Ø  Perjalanan – Perjalanan Brahmana Keling
Dalam buku Babad Sidakarya karangan I Nyoman Kantun, S.H. MM dan Drs. I Ketut Yadnya terbitan PT Upada Sastra pada tahun 2003, diceritakan bahwa Brahmana Keling melakukan perjalanan ke Madura, Bali, dan terakhir menuju Badanda Negara atau Sidakarya sekarang. Berikut ini adalah riwayat perjalanan beliau.
Perjalanan Brahmana Keling ke Madura
Konon kerajaan Madura pernah lalai untuk menunaikan Saji Pepajegan yang merupakan upacara tarian persembahan kepada para Leluhur. Karena raja pada waktu itu kurang yakin terhadap akibat yang ditimbulkan apabila upacara tidak dilaksanakan, dan juga rakyat Madura kurang memperhatikan serta melupakan tradisi warisan dari generasi sebelumnya, akhirnya terjadi kekacauan di Kerajaan Madura. Mendengar peristiwa itu, Brahmana Keling lalu pergi ke Madura. Sesampainya beliau di Madura, Raja menjamunya selayaknya menjamu seorang Brahmana. Saat itu, beliau banyak memberikan nasihat – nasihat terutama untuk Sang Raja agar upacara yang Saji Pepajegan dilaksanakan dengan baik demi kesejahteraan rakyat.
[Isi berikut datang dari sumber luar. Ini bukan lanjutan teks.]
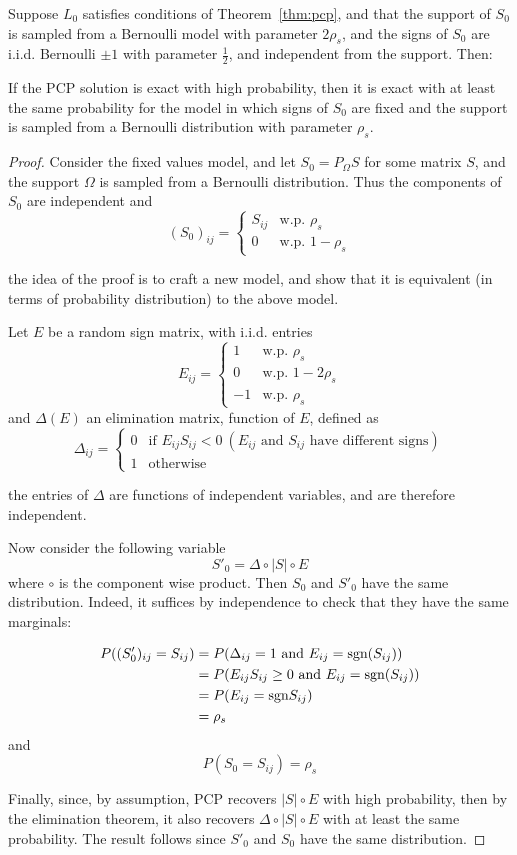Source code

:\begin{theorem}
Suppose $L_0$ satisfies conditions of Theorem~\ref{thm:pcp}, and that the support of $S_0$ is sampled from a Bernoulli model with parameter $2\rho_s$, and the signs of $S_0$ are i.i.d. Bernoulli $\pm 1$ with parameter $\frac{1}{2}$, and independent from the support. Then:

If the PCP solution is exact with high probability, then it is exact with at least the same probability for the model in which signs of $S_0$ are fixed and the support is sampled from a Bernoulli distribution with parameter $\rho_s$.
\end{theorem}

\begin{proof}
Consider the fixed values model, and let $S_0 = P_\Omega S$ for some matrix $S$, and the support $\Omega$ is sampled from a Bernoulli distribution. Thus the components of $S_0$ are independent and
\[
(S_0)_{ij} =
\begin{cases}
S_{ij} & \text{w.p. } \rho_s \\
0 & \text{w.p. } 1 - \rho_s
\end{cases}
\]

the idea of the proof is to craft a new model, and show that it is equivalent (in terms of probability distribution) to the above model.

Let $E$ be a random sign matrix, with i.i.d. entries
\[
E_{ij} =
\begin{cases}
1 & \text{w.p. } \rho_s \\
0 & \text{w.p. } 1 - 2\rho_s\\
-1 & \text{w.p. } \rho_s
\end{cases}
\]
and $\Delta(E)$ an elimination matrix, function of $E$, defined as
\[
\Delta_{ij} =
\begin{cases}
0 & \text{if } E_{ij}S_{ij} < 0 \ (E_{ij} \text{ and } S_{ij} \text{ have different signs} )\\
1 & \text{otherwise}
\end{cases}
\]

the entries of $\Delta$ are functions of independent variables, and are therefore independent.

Now consider the following variable
\[
S'_0 = \Delta \circ |S| \circ E
\]
where $\circ$ is the component wise product. Then $S_0$ and $S'_0$ have the same distribution. Indeed, it suffices by independence to check that they have the same marginals:

\begin{align*}
P((S'_0)_{ij} = S_{ij})
&= P(\Delta_{ij} = 1 \text{ and } E_{ij} = \text{sgn}(S_{ij}) ) \\
&= P(E_{ij}S_{ij} \geq 0 \text{ and } E_{ij} = \text{sgn}(S_{ij})) \\
&= P(E_{ij} = \text{sgn} S_{ij}) \\
&= \rho_s
\end{align*}
and
\[
P(S_0 = S_{ij}) = \rho_s
\]

Finally, since, by assumption, PCP recovers $|S| \circ E$ with high probability, then by the elimination theorem, it also recovers $\Delta \circ |S| \circ E$ with at least the same probability. The result follows since $S'_0$ and $S_0$ have the same distribution.
\end{proof}


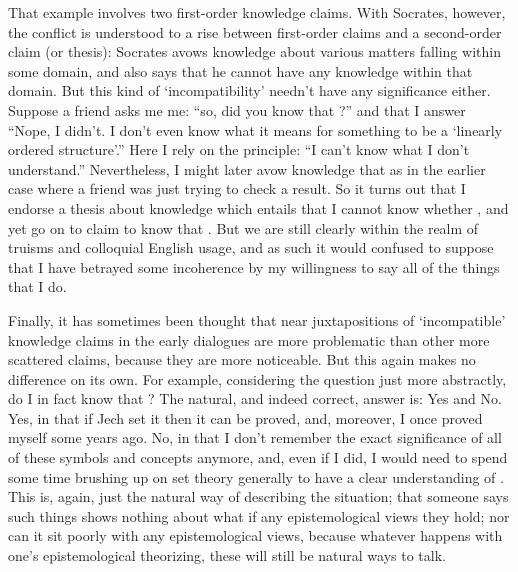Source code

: \documentclass[11pt,letterpaper,oneside]{amsart} %
\begin{document}

That example involves two first-order knowledge claims. With Socrates, however, the conflict is understood to a rise between first-order claims and a second-order claim (or thesis): Socrates avows knowledge about various matters falling within some domain, and also says that he cannot have any knowledge within that domain. But this kind of `incompatibility' needn't have any significance either. Suppose a friend asks me me: ``so, did you know that ?'' and that I answer ``Nope, I didn't. I don't even know what it means for something to be a `linearly ordered structure'.'' Here I rely on the principle: ``I can't know what I don't understand.'' Nevertheless, I might later avow knowledge that  as in the earlier case where a friend was just trying to check a result. So it turns out that I endorse a thesis about knowledge which entails that I cannot know whether , and yet go on to claim to know that . But we are still clearly within the realm of truisms and colloquial English usage, and as such it would confused to suppose that I have betrayed some incoherence by my willingness to say all of the things that I do.

Finally, it has sometimes been thought that near juxtapositions of `incompatible' knowledge claims in the early dialogues are more problematic than other more scattered claims, because they are more noticeable. But this again makes no difference on its own. For example, considering the question just more abstractly, do I in fact know that ? The natural, and indeed correct, answer is: Yes and No. Yes, in that if Jech set it then it can be proved, and, moreover, I once proved  myself some years ago. No, in that I don't remember the exact significance of all of these symbols and concepts anymore, and, even if I did, I would need to spend some time brushing up on set theory generally to have a clear understanding of . This is, again, just the natural way of describing the situation; that someone says such things shows nothing about what if any epistemological views they hold; nor can it sit poorly with any epistemological views, because whatever happens with one's epistemological theorizing, these will still be natural ways to talk.%
\end{document}
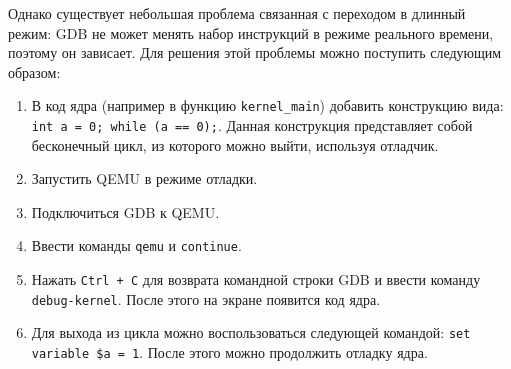 Однако существует небольшая проблема связанная с переходом в длинный режим: GDB не может менять набор инструкций
в режиме реального времени, поэтому он зависает. Для решения этой проблемы можно поступить следующим образом:
\begin{enumerate}[1.]
	\item В код ядра (например в функцию \texttt{kernel\_main}) добавить конструкцию вида:
		\texttt{int a = 0; while (a == 0);}. Данная конструкция представляет собой
		бесконечный цикл, из которого можно выйти, используя отладчик.
	\item Запустить QEMU в режиме отладки.
	\item Подключиться GDB к QEMU.
	\item Ввести команды \texttt{qemu} и \texttt{continue}.
	\item Нажать \texttt{Ctrl + C} для возврата командной строки GDB и ввести команду \texttt{debug-kernel}.
		После этого на экране появится код ядра.
	\item Для выхода из цикла можно воспользоваться следующей командой: \texttt{set variable \$a = 1}.
		После этого можно продолжить отладку ядра.
\end{enumerate}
Awalnya Raja tidak percaya terhadap nasihat – nasihat yang diberikan oleh Brahmana Keling kepadanya, tetapi Brahmana Keling tidak putus asa begitu saja karena Beliau tahu bahwa Sang Raja selalu dihantui oleh rasa bimbang.
Supaya Sang Raja merasa yakin, Akhirnya Brahmana Keling memperlihatkan dan menunjukkan kekuatan batinnya dengan cara Pohon pisang yang sudah layu dan kering Beliau hidupkan lagi sehingga menjadi hijau dan subur kembali, Benang yang semula berwarna hitam dalam sekejap beliau rubah menjadi berwarna putih, dan hal – hal aneh lainnya yang Brahmana Keling tunjukkan pada Raja agar Sang Raja percaya padanya.
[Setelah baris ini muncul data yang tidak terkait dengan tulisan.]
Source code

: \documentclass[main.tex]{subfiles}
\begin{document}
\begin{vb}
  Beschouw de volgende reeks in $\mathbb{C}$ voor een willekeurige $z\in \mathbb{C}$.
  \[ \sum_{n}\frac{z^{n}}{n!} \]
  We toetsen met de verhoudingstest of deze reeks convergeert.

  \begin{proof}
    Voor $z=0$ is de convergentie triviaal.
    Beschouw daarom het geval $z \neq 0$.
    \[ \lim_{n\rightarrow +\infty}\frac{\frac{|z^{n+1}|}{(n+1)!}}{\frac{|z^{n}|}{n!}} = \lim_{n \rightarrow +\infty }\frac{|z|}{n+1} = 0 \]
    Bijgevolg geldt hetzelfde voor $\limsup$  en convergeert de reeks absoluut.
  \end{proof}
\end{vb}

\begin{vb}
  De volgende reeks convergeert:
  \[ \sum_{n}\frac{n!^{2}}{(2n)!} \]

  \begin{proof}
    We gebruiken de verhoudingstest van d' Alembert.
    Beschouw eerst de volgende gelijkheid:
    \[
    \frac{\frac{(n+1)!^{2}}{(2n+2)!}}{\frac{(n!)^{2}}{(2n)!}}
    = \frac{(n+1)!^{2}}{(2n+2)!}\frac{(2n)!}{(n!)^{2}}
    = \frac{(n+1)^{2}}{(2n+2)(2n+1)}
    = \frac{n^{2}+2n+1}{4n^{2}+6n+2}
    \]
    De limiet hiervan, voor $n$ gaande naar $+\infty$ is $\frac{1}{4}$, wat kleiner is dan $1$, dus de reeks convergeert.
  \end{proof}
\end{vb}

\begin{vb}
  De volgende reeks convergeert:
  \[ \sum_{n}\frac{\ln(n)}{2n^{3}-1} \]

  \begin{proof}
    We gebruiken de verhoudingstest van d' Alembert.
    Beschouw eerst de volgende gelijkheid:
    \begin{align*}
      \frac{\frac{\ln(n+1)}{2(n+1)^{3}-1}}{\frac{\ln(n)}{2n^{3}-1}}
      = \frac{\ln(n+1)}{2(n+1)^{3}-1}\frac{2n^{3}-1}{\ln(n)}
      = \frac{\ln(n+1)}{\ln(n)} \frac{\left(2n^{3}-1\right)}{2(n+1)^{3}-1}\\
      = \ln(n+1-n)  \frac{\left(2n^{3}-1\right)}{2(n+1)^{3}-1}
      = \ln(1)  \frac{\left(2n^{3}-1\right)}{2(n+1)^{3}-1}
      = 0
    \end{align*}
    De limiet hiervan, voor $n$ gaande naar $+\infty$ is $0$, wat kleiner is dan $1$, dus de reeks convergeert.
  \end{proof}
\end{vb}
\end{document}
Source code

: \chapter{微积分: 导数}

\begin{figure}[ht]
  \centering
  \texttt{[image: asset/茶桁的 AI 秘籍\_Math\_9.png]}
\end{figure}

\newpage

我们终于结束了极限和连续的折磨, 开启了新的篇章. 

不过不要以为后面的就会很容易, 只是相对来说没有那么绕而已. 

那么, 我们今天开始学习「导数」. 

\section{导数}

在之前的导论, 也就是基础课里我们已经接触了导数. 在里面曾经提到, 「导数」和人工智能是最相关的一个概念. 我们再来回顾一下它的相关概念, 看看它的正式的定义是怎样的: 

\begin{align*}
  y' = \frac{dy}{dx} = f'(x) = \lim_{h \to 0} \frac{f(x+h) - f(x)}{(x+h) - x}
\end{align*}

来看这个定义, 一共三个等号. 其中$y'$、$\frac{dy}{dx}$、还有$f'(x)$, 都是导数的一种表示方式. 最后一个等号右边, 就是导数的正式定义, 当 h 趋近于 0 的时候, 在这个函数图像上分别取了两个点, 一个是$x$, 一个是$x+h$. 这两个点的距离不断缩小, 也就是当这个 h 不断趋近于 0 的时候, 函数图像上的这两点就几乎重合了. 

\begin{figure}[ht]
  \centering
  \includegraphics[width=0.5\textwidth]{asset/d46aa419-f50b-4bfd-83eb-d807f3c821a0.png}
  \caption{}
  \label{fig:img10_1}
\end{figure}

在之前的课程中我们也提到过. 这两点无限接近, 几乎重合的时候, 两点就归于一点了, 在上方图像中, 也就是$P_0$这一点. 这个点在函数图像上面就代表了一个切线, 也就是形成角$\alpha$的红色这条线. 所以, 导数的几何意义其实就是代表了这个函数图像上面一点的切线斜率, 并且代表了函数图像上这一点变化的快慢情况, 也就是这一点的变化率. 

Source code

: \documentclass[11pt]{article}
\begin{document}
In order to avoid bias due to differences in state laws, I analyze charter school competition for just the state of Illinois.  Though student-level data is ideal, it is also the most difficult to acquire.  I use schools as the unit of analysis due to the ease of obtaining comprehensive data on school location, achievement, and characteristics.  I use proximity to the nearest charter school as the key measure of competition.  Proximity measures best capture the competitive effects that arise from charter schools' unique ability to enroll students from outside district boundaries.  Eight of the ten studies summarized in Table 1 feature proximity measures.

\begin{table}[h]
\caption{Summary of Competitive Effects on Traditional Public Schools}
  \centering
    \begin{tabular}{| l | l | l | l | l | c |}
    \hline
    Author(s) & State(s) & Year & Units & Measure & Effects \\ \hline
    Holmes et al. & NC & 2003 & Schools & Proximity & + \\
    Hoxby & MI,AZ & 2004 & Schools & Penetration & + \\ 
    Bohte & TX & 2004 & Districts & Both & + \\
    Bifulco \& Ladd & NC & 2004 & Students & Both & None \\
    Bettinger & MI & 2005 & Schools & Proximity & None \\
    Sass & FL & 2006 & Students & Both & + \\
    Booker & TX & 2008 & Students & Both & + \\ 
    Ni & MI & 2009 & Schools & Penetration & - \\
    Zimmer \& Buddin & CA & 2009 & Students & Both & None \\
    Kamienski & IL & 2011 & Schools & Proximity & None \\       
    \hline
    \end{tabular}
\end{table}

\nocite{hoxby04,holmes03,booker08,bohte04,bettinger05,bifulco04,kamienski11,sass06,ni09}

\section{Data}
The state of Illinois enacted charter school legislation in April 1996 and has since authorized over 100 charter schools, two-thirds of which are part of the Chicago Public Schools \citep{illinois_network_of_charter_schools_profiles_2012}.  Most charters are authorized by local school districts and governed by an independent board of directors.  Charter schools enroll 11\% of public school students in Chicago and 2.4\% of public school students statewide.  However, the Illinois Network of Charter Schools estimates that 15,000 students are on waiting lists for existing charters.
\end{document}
            Akhirnya Sang Raja terperangah dan terpesona melihat keajaiban yang Brahmana Keling tunjukkan. Sejak saat itu, Sang Raja sangat taat menjalankan petunjuk – petunjuk yang diberikan oleh Brahmana Keling, beliau juga ditunjuk untuk memimpin upacara di Madura. Setelah itu, upacara – upacara seperti tari saji pajegan berlangsung dengan lancar dan sukses. Keadaan kerajaan kembali aman dan tenteram. Oleh karena itu di Madura beliau dijuluki sebagai Brahmana Wasaka yang kira – kira berasal dari kata Wacika yang berarti ucapan atau perkataan dan Satya yang berarti kesatria atau kebenaran. Secara umum Brahmana Wasaka berarti apa yang beliau ucapkan selalu dapat dibuktikan kebenarannya (sidhi ngucap sidhi mandi). Beliau selanjutnya kembali ke Jawa Timur.
 Perjalanan Brahmana Keling ke Bali
Sekembalinya beliau ke Jawa, dengan perjalanan yang cukup panjang dan melelahkan, sampailah beliau di sebuah Desa bernama Desa Muncar. Di sini beliau beristirahat sejenak sambil menikmati keindahan panorama selat Bali. Tiba – tiba muncul ayahnya (Dang Hyang Kayumanis) yang bercerita panjang lebar tentang keberadaannya di Nusa Bali. Ayah beliau juga bercerita tentang kerajaan Gelgel yang dipimpin oleh Dalem Waturenggong dan didampingi oleh Dang Hyang Nirartha sebagai penasehat dalam bidang keagamaan (kerohanian) yang akan melaksanakan upacara Eka Dasa Rudra di Pura Besakih.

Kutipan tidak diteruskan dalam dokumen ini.